START Available data
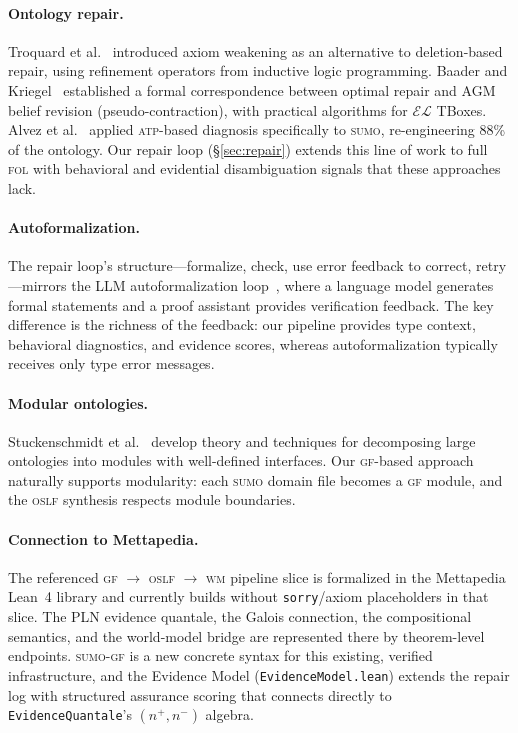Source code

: \documentclass[11pt]{article}
\newcommand{\SUMO}{\textsc{sumo}}
\newcommand{\GF}{\textsc{gf}}
\newcommand{\OSLF}{\textsc{oslf}}
\newcommand{\WM}{\textsc{wm}}
\newcommand{\FOL}{\textsc{fol}}
\newcommand{\ATP}{\textsc{atp}}
\theoremstyle{definition}
\theoremstyle{plain}
\begin{document}
\paragraph{Ontology repair.}
Troquard et al.~\cite{troquard2018weakening} introduced axiom weakening
as an alternative to deletion-based repair, using refinement operators
from inductive logic programming.  Baader and
Kriegel~\cite{baader2023pseudocontraction,baader2022fixedpremise}
established a formal correspondence between optimal repair and AGM
belief revision (pseudo-contraction), with practical algorithms for
$\mathcal{EL}$ TBoxes.  Alvez et al.~\cite{alvez2012adimensumo}
applied \ATP{}-based diagnosis specifically to \SUMO{}, re-engineering
88\% of the ontology.  Our repair loop (\S\ref{sec:repair}) extends
this line of work to full \FOL{} with behavioral and evidential
disambiguation signals that these approaches lack.

\paragraph{Autoformalization.}
The repair loop's structure---formalize, check, use error feedback to
correct, retry---mirrors the LLM autoformalization
loop~\cite{autoformalization-survey}, where a language model generates
formal statements and a proof assistant provides verification feedback.
The key difference is the richness of the feedback: our pipeline
provides type context, behavioral diagnostics, and evidence scores,
whereas autoformalization typically receives only type error messages.

\paragraph{Modular ontologies.}
Stuckenschmidt et al.~\cite{stuckenschmidt-modular-ontologies}
develop theory and techniques for decomposing large ontologies into
modules with well-defined interfaces.
Our \GF{}-based approach naturally supports modularity: each \SUMO{}
domain file becomes a \GF{} module, and the \OSLF{} synthesis respects
module boundaries.

\paragraph{Connection to Mettapedia.}
The referenced \GF{} $\to$ \OSLF{} $\to$ \WM{} pipeline slice is formalized in
the Mettapedia Lean~4 library and currently builds without
\texttt{sorry}/axiom placeholders in that slice.
The PLN evidence quantale, the Galois connection, the compositional
semantics, and the world-model bridge are represented there by theorem-level
endpoints.
\SUMO{}-\GF{} is a new concrete syntax for this existing,
verified infrastructure, and the Evidence Model
(\texttt{EvidenceModel.lean}) extends the repair log with structured
assurance scoring that connects directly to
\texttt{EvidenceQuantale}'s $(n^+, n^-)$ algebra.
\end{document}
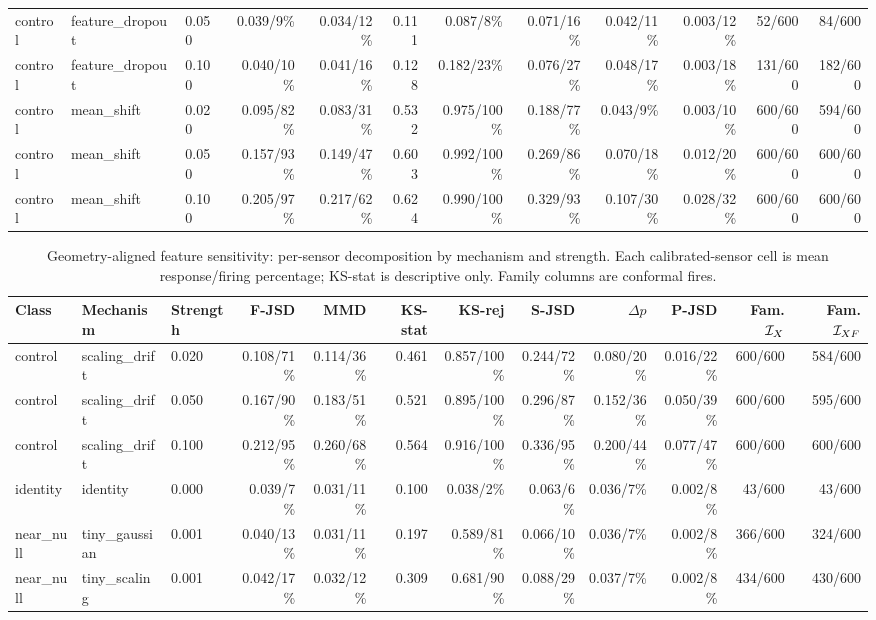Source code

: \begin{table}[!t]
\begin{tabular}{@{}lllrrrrrrrrr@{}}
control & feature\_dropout & 0.050 & 0.039/9\% & 0.034/12\% & 0.111 & 0.087/8\% & 0.071/16\% & 0.042/11\% & 0.003/12\% & 52/600 & 84/600 \\
control & feature\_dropout & 0.100 & 0.040/10\% & 0.041/16\% & 0.128 & 0.182/23\% & 0.076/27\% & 0.048/17\% & 0.003/18\% & 131/600 & 182/600 \\
control & mean\_shift & 0.020 & 0.095/82\% & 0.083/31\% & 0.532 & 0.975/100\% & 0.188/77\% & 0.043/9\% & 0.003/10\% & 600/600 & 594/600 \\
control & mean\_shift & 0.050 & 0.157/93\% & 0.149/47\% & 0.603 & 0.992/100\% & 0.269/86\% & 0.070/18\% & 0.012/20\% & 600/600 & 600/600 \\
control & mean\_shift & 0.100 & 0.205/97\% & 0.217/62\% & 0.624 & 0.990/100\% & 0.329/93\% & 0.107/30\% & 0.028/32\% & 600/600 & 600/600 \\
\bottomrule
\end{tabular}
\end{table}

\begin{table}[!t]
\caption{Geometry-aligned feature sensitivity: per-sensor decomposition by mechanism and strength. Each calibrated-sensor cell is mean response/firing percentage; KS-stat is descriptive only. Family columns are conformal fires.}
\label{tab:v137-decomp-5}
\centering\scriptsize\renewcommand{\arraystretch}{0.94}\setlength{\tabcolsep}{2.1pt}
\begin{tabular}{@{}lllrrrrrrrrr@{}}
\toprule
Class & Mechanism & Strength & F-JSD & MMD & KS-stat & KS-rej & S-JSD & $\Delta p$ & P-JSD & Fam. $\IX$ & Fam. $\IXF$ \\
\midrule
control & scaling\_drift & 0.020 & 0.108/71\% & 0.114/36\% & 0.461 & 0.857/100\% & 0.244/72\% & 0.080/20\% & 0.016/22\% & 600/600 & 584/600 \\
control & scaling\_drift & 0.050 & 0.167/90\% & 0.183/51\% & 0.521 & 0.895/100\% & 0.296/87\% & 0.152/36\% & 0.050/39\% & 600/600 & 595/600 \\
control & scaling\_drift & 0.100 & 0.212/95\% & 0.260/68\% & 0.564 & 0.916/100\% & 0.336/95\% & 0.200/44\% & 0.077/47\% & 600/600 & 600/600 \\
identity & identity & 0.000 & 0.039/7\% & 0.031/11\% & 0.100 & 0.038/2\% & 0.063/6\% & 0.036/7\% & 0.002/8\% & 43/600 & 43/600 \\
near\_null & tiny\_gaussian & 0.001 & 0.040/13\% & 0.031/11\% & 0.197 & 0.589/81\% & 0.066/10\% & 0.036/7\% & 0.002/8\% & 366/600 & 324/600 \\
near\_null & tiny\_scaling & 0.001 & 0.042/17\% & 0.032/12\% & 0.309 & 0.681/90\% & 0.088/29\% & 0.037/7\% & 0.002/8\% & 434/600 & 430/600 \\
\bottomrule
\end{tabular}
\end{table}

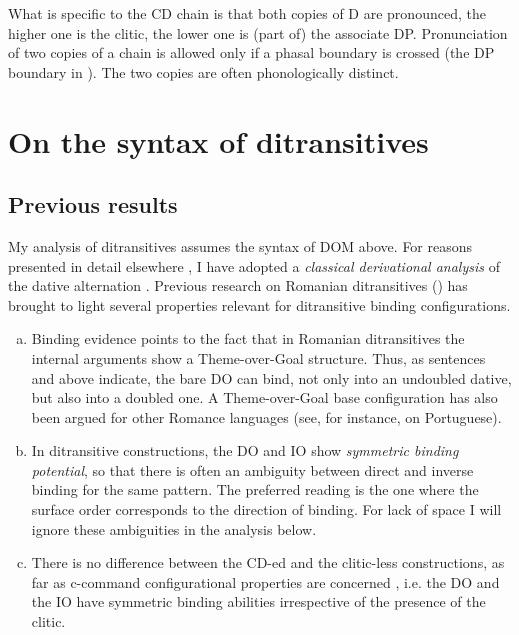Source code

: \documentclass[output=paper,colorlinks,citecolor=brown,nonflat]{langsci/langscibook}
\begin{document}
What is specific to the CD chain is that both copies of D are pronounced, the higher one is the clitic, the lower one is (part of) the associate DP. Pronunciation of two copies of a chain is allowed only if a phasal boundary is crossed (the DP boundary in ). The two copies are often phonologically distinct.

\section{On the syntax of ditransitives} %

\subsection{{Previous} {results}}%

My analysis of ditransitives assumes the syntax of DOM above. For reasons presented in detail elsewhere \citep{CornilescuDinuTigău2017DOC}, I have adopted a \textit{classical derivational analysis} of the dative alternation \citep{HaradaLarson2009, OrmazabalRomero2017}. Previous research on Romanian ditransitives (\citealt{DiaconescuRivero2007, CornilescuDinuTigău2017DOC}) has brought to light several properties relevant for ditransitive binding configurations.

\begin{enumerate}[a.]
	\item Binding evidence points to the fact that in Romanian ditransitives the internal arguments show a Theme-over-Goal structure. Thus, as sentences  and  above indicate, the bare DO can bind, not only into an undoubled dative, but also into a doubled one. A Theme-over-Goal base configuration has also been argued for other Romance languages (see, for instance,  on Portuguese).

	\item In ditransitive constructions, the DO and IO show \textit{symmetric binding potential}, so that there is often an ambiguity between direct and inverse binding for the same pattern. The preferred reading is the one where the surface order corresponds to the direction of binding. For lack of space I will ignore these ambiguities in the analysis below.

	\item There is no difference between the CD-ed and the clitic-less constructions, as far as c-command configurational properties are concerned \citep{CornilescuDinuTigău2017DOC}, i.e. the DO and the IO have symmetric binding abilities irrespective of the presence of the clitic.
\end{enumerate}
\end{document}
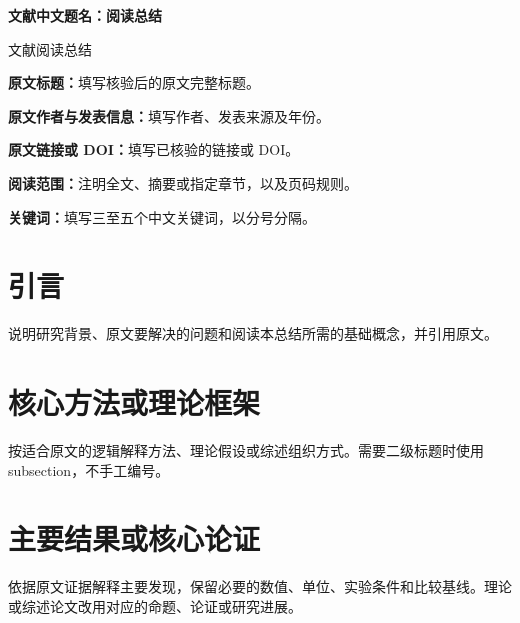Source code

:\documentclass[UTF8,fontset=fandol,zihao=-4,a4paper]{ctexart}
\DeclareMathOperator{\argmin}{arg\,min}
\begin{document}
\begin{center}
  {\bfseries 文献中文题名：阅读总结\par}
  \vspace{6bp}
  { 文献阅读总结\par}
\end{center}

\noindent\textbf{原文标题：}填写核验后的原文完整标题。\par
\noindent\textbf{原文作者与发表信息：}填写作者、发表来源及年份。\par
\noindent\textbf{原文链接或 DOI：}填写已核验的链接或 DOI。\par
\noindent\textbf{阅读范围：}注明全文、摘要或指定章节，以及页码规则。\par

\begin{abstract}
用中文连贯概括原文研究问题、方法、核心发现及局限。仅使用已核验信息，不把本总结表述为独立完成的原创研究。
\end{abstract}
\noindent\textbf{关键词：}填写三至五个中文关键词，以分号分隔。\par

\section{引言}
说明研究背景、原文要解决的问题和阅读本总结所需的基础概念，并引用原文\cite{source}。

\section{核心方法或理论框架}
按适合原文的逻辑解释方法、理论假设或综述组织方式。需要二级标题时使用 subsection，不手工编号。


\section{主要结果或核心论证}
依据原文证据解释主要发现，保留必要的数值、单位、实验条件和比较基线。理论或综述论文改用对应的命题、论证或研究进展。
\end{document}
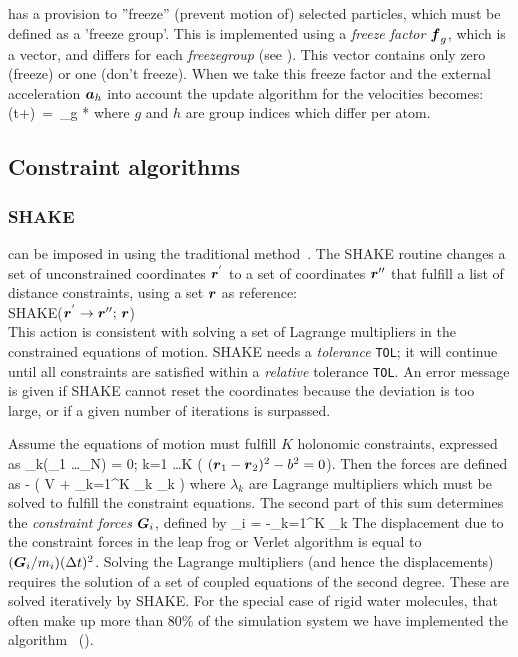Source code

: {\gromacs} has a provision to ''freeze''  (prevent motion of) selected
particles, which must be defined as a 'freeze group'. This is implemented
using a {\em freeze factor $\mbox{\boldmath ${f}$}_g$}, which is a vector, and differs for each
{\em freezegroup} (see ). This vector contains only
zero (freeze) or one (don't freeze).
When we take this freeze factor and the external acceleration $\mbox{\boldmath ${a}$}_h$ into 
account the update algorithm for the velocities becomes:
\beq
{}(t+\hdt)~=~_g * \lambda * 
\eeq
where $g$ and $h$ are group indices which differ per atom.

\subsection{Constraint algorithms}

\subsubsection*{SHAKE}
 can be imposed in {\gromacs} using the traditional 
method~\cite{Ryckaert77}. The SHAKE routine changes a set of unconstrained
coordinates $\mbox{\boldmath ${r}$}^{'}$ to a set of coordinates $\mbox{\boldmath ${r}$}''$ that
fulfill a  list of distance constraints, using a set $\mbox{\boldmath ${r}$}$ as
reference: \\[1ex] 
\hspace*{5em} SHAKE($\mbox{\boldmath ${r}$}^{'} \rightarrow  \mbox{\boldmath ${r}$}'';\,  \mbox{\boldmath ${r}$}$) \\[1ex]
This action is consistent with solving a set of Lagrange multipliers
in the constrained equations of motion. SHAKE needs a {\em tolerance}
\verb'TOL'; it will continue until all constraints are satisfied
within a {\em relative} tolerance \verb'TOL'. An error message is
given if SHAKE cannot reset the coordinates because the deviation is
too large, or if a given number of iterations is surpassed. 

Assume the equations of motion must fulfill $K$ holonomic constraints,
expressed as
\beq
\sigma_k(_1 \ldots {}_N) = 0; \;\; k=1 \ldots K
\eeq
({\eg} $(\mbox{\boldmath ${r}$}_1 - \mbox{\boldmath ${r}$}_2)^2 - b^2 = 0$). 
Then the forces are defined as 
\beq
-  \left( V + \sum_{k=1}^K \lambda_k
\sigma_k \right)
\eeq
where $\lambda_k$ are Lagrange multipliers which must be solved to
fulfill the constraint equations. The second part of this sum
determines the {\em constraint forces} $\mbox{\boldmath ${G}$}_i$, defined by
\beq
{}_i = -\sum_{k=1}^K \lambda_k 
\eeq
The displacement due to the constraint forces in the leap frog or
Verlet algorithm is equal to $(\mbox{\boldmath ${G}$}_i/m_i)({\Delta t})^2$. Solving the
Lagrange multipliers (and hence the displacements) requires the
solution of a set of coupled equations of the second degree. These are
solved iteratively by SHAKE.
For the special case of rigid water molecules, that often make up more
than 80\% of the simulation system we have implemented the 
algorithm~\cite{Miyamoto92} ().


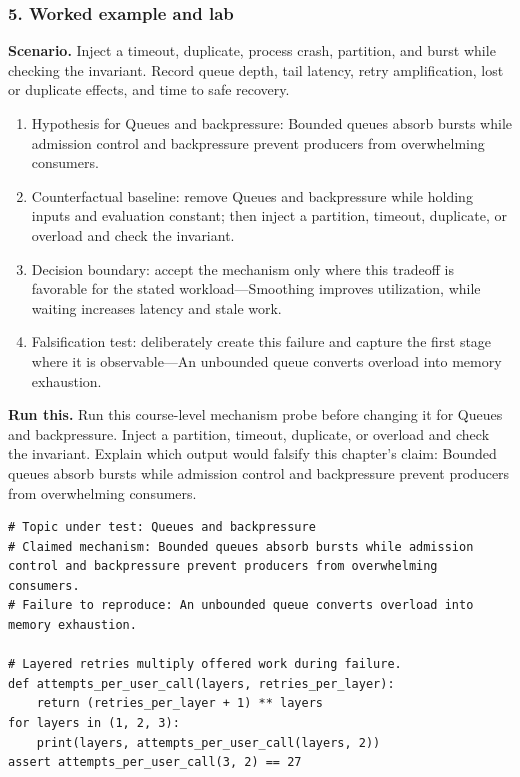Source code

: \subsubsection*{5. Worked example and lab}
\textbf{Scenario.} Inject a timeout, duplicate, process crash, partition, and burst while checking the invariant. Record queue depth, tail latency, retry amplification, lost or duplicate effects, and time to safe recovery.
\begin{enumerate}
\item Hypothesis for Queues and backpressure: Bounded queues absorb bursts while admission control and backpressure prevent producers from overwhelming consumers.
\item Counterfactual baseline: remove Queues and backpressure while holding inputs and evaluation constant; then inject a partition, timeout, duplicate, or overload and check the invariant.
\item Decision boundary: accept the mechanism only where this tradeoff is favorable for the stated workload—Smoothing improves utilization, while waiting increases latency and stale work.
\item Falsification test: deliberately create this failure and capture the first stage where it is observable—An unbounded queue converts overload into memory exhaustion.
\end{enumerate}
\textbf{Run this.} Run this course-level mechanism probe before changing it for Queues and backpressure. Inject a partition, timeout, duplicate, or overload and check the invariant. Explain which output would falsify this chapter's claim: Bounded queues absorb bursts while admission control and backpressure prevent producers from overwhelming consumers.
\begin{Verbatim}[fontsize=\scriptsize]
# Topic under test: Queues and backpressure
# Claimed mechanism: Bounded queues absorb bursts while admission control and backpressure prevent producers from overwhelming consumers.
# Failure to reproduce: An unbounded queue converts overload into memory exhaustion.

# Layered retries multiply offered work during failure.
def attempts_per_user_call(layers, retries_per_layer):
    return (retries_per_layer + 1) ** layers
for layers in (1, 2, 3):
    print(layers, attempts_per_user_call(layers, 2))
assert attempts_per_user_call(3, 2) == 27
\end{Verbatim}
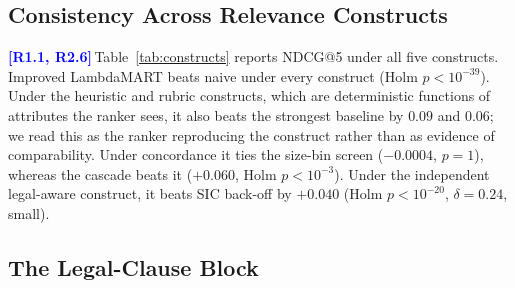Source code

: \documentclass[conference]{IEEEtran}
\newcommand{\rc}[1]{\textcolor{blue}{\textbf{[#1]}}\,}
\newcommand{\rc}[1]{}
\begin{document}
\subsection{Consistency Across Relevance Constructs}

\rc{R1.1, R2.6}Table~\ref{tab:constructs} reports NDCG@5 under all five constructs. Improved LambdaMART beats naive under every construct (Holm $p<10^{-39}$). Under the heuristic and rubric constructs, which are deterministic functions of attributes the ranker sees, it also beats the strongest baseline by $0.09$ and $0.06$; we read this as the ranker reproducing the construct rather than as evidence of comparability. Under concordance it ties the size-bin screen ($-0.0004$, $p=1$), whereas the cascade beats it ($+0.060$, Holm $p<10^{-3}$). Under the independent legal-aware construct, it beats SIC back-off by $+0.040$ (Holm $p<10^{-20}$, $\delta=0.24$, small).

\begin{table}[t]
\centering
\caption{NDCG@5 under the five proxy constructs (GroupKFold by SIC). Strongest baseline: SIC back-off, except size bins under concordance.}
\label{tab:constructs}
\footnotesize
\setlength{\tabcolsep}{3pt}
\end{table}

\subsection{The Legal-Clause Block}
\end{document}
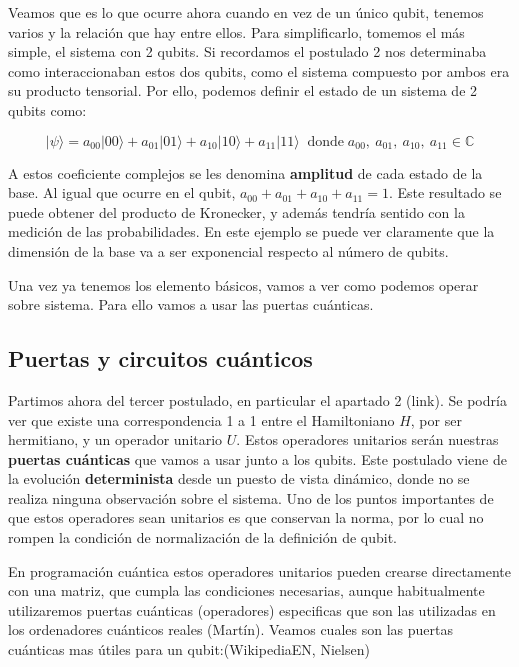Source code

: Veamos que es lo que ocurre ahora cuando en vez de un único qubit, tenemos varios y la relación que hay entre ellos. Para simplificarlo, tomemos el más simple, el sistema con 2 qubits. Si recordamos el postulado 2 nos determinaba como interaccionaban estos dos qubits, como el sistema compuesto por ambos era su producto tensorial. Por ello, podemos definir el estado de un sistema de 2 qubits como:

    \begin{equation*}|\psi\rangle = a_{00}|00\rangle + a_{01}|01\rangle + a_{10}|10\rangle + a_{11}|11\rangle \;\;\text{donde}\; a_{00},\: a_{01}, \:a_{10}, \:a_{11} \in \mathbb{C}
    \end{equation*}

 A estos coeficiente complejos se les denomina \textbf{amplitud} de cada estado de la base. Al igual que ocurre en el qubit, $a_{00}+a_{01}+a_{10}+a_{11}=1$. Este resultado se puede obtener del producto de Kronecker, y además tendría sentido con la medición de las probabilidades. En este ejemplo se puede ver claramente que la dimensión de la base va a ser exponencial respecto al número de qubits.\newline
 
 Una vez ya tenemos los elemento básicos, vamos a ver como podemos operar sobre sistema. Para ello vamos a usar las puertas cuánticas.


\subsection{Puertas y circuitos cuánticos}

 Partimos ahora del tercer postulado, en particular el apartado 2 (link). Se podría ver que existe una correspondencia 1 a 1 entre el Hamiltoniano $H$, por ser hermitiano, y un operador unitario $U$. Estos operadores unitarios serán nuestras \textbf{puertas cuánticas} que vamos a usar junto a los qubits. Este postulado viene de la evolución \textbf{determinista} desde un puesto de vista dinámico, donde no se realiza ninguna observación sobre el sistema. Uno de los puntos importantes de que estos operadores sean unitarios es que conservan la norma, por lo cual no rompen la condición de normalización de la definición de qubit. \newline
 
 En programación cuántica estos operadores unitarios pueden crearse directamente con una matriz, que cumpla las condiciones necesarias, aunque habitualmente utilizaremos puertas cuánticas (operadores) especificas que son las utilizadas en los ordenadores cuánticos reales (Martín). Veamos cuales son las puertas cuánticas mas útiles para un qubit:(WikipediaEN, Nielsen)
END Available data
- [Exercise directions] In the entries above, find each line that has the word "implemented". Copy it.

- [Answer space]
particles, which must be defined as a 'freeze group'. This is implemented
than 80\% of the simulation system we have implemented the 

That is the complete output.